* Dataset entries
######

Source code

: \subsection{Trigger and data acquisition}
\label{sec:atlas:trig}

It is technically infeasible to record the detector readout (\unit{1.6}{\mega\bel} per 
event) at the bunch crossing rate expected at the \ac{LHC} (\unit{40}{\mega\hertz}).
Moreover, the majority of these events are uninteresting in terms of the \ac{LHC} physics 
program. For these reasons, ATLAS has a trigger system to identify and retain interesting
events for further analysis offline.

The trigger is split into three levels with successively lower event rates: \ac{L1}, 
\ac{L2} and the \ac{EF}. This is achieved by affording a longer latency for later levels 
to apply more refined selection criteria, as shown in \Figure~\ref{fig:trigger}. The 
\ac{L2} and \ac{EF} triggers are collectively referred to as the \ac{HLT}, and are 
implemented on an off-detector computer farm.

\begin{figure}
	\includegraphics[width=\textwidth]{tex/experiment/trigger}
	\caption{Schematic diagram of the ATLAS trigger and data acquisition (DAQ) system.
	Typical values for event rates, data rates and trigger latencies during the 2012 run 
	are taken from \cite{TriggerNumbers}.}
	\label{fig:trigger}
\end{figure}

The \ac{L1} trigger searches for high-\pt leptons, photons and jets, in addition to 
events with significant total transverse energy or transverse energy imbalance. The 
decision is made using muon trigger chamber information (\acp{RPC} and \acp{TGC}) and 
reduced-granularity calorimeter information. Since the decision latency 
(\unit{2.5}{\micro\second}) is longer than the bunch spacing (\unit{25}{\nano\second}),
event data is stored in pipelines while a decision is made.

######

* WHAT THIS TASK INVOLVES
Each line, starting with the one containing "in addition to" and ending with the last line of the records above, should be reproduced exactly.

* RESULT OF THE EXERCISE
The \ac{L1} trigger searches for high-\pt leptons, photons and jets, in addition to 
events with significant total transverse energy or transverse energy imbalance. The 
decision is made using muon trigger chamber information (\acp{RPC} and \acp{TGC}) and 
reduced-granularity calorimeter information. Since the decision latency 
(\unit{2.5}{\micro\second}) is longer than the bunch spacing (\unit{25}{\nano\second}),
event data is stored in pipelines while a decision is made.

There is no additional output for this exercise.